İşte inişli çıkışlı hayat, engelcikli düzlüklü hayat yolumuzda bu oyunu nasıl da kendimizi kaptırarak oynayıp bir türlü evimize gidemeyişimizi, benliğimizi bulamayışımızı farkedelim. Kader tekerleğini elimizdeki seçim, tepki ve fiillerimizle nasıl da tekrar tekrar aynı seçim, aynı tepki, aynı fiillerle vurarak döndürüp sonucunda da hayatımızdaki her şeyin aynılığını ürettiğimizi artık idrak edelim..!
biz aynı oldukça aynılık üretmeye devam ederiz, biz farklı oldukça farklılıklar ortaya çıkar hayatımızda. Denklem çok basittir:
insan=kendi hayatı
Hayatının değişmesini mi istiyorsun? Aynı olaylara verdiğin aynı tepkileri değiştir bunun için de aynı olaylarda hissettiğin aynı duyguları değiştirmelisin ki bu da aynı olaylarda düşündüğün aynı şeyleri değiştirmekle olur! Aynı sahneler perdelenirken hayatında böylece sen bu kez farklı düşünüyor, farklı bakıyor, farklı hissediyor ve farklı davranıyor olacaksın yani bu kez seçimi çok yönüyle değiştirmiş olarak çevirdiğin tekerleğin yönü değişecek ve tersine dönmeye başlayacak senin için çevirdiğin tekerlek, ve farklı dönüyor gelecek felek…
halbuki farklı dönen felekler değildi ya da istek ve hedeflerin yolunda çıkıntılık yapan, tekerleğine çomak sokan kader değildi. Hayatın değil de kendi yaşam tekerleğine çomak sokup aynı yanlış düşüncelerle aynı yanlış yorumlarla, aynı duyguları üretip aynı davranışları aynı filleri aynı seçimleri yapıyor olup kainattaki dönüş yönünün tersine dönme hareketindi. Hayatının çıkıntısı sendin…
Nasıl mı? insan tekerrür etmesini istediğini üretir; fikirleriyle, seçimleriyle, fiilleriyle. sonra da bunu yapan kendi değilmiş gibi kurban rolüne bürünür, veryansınlar, vāveylālar, şikayetler, feryatlar eder, kahrolur, acı acı çile çeker.
gerçek şu ki: “kendine acımayana kimse acımaz!” (Arap atasözü)

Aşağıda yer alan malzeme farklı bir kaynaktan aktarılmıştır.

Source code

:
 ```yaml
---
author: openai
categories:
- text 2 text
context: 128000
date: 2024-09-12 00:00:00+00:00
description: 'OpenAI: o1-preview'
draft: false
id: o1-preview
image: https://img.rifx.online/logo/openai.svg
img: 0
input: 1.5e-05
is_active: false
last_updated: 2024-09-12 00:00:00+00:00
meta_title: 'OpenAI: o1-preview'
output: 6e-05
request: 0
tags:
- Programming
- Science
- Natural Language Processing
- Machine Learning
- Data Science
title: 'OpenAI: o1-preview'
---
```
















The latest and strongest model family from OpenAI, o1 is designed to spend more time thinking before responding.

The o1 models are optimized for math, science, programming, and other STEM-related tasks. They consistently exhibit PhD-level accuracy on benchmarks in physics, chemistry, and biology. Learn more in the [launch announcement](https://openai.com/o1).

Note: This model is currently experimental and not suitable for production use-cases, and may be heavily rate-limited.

“Çıkalı göklere ahım şereri döne döne
Yandı kandil-i sipihrün cigeri döne döne” Necati Bey
kainat gibi koca bir dönüş sisteminin içinde insan da elbette payına düşen yönden ters yöne dönmeye çabaladıkça sadece kısır bir döngü oluşur, yorulunur ama yol alınmaz. Varlık āleminin değerli bir parçası olan insan da kendine düşen rolü kendini tanıdıkça bilir, bildikçe döner, döndükçe koca kainatla uyum içinde yol alır. Nereye? Kainatın sahibine. Rabbini bilmeye.
Necati Bey: “Âhımın kıvılcımları döne döne gökyüzüne çıktığından beri felek kandilinin ciğeri döne döne yandı.”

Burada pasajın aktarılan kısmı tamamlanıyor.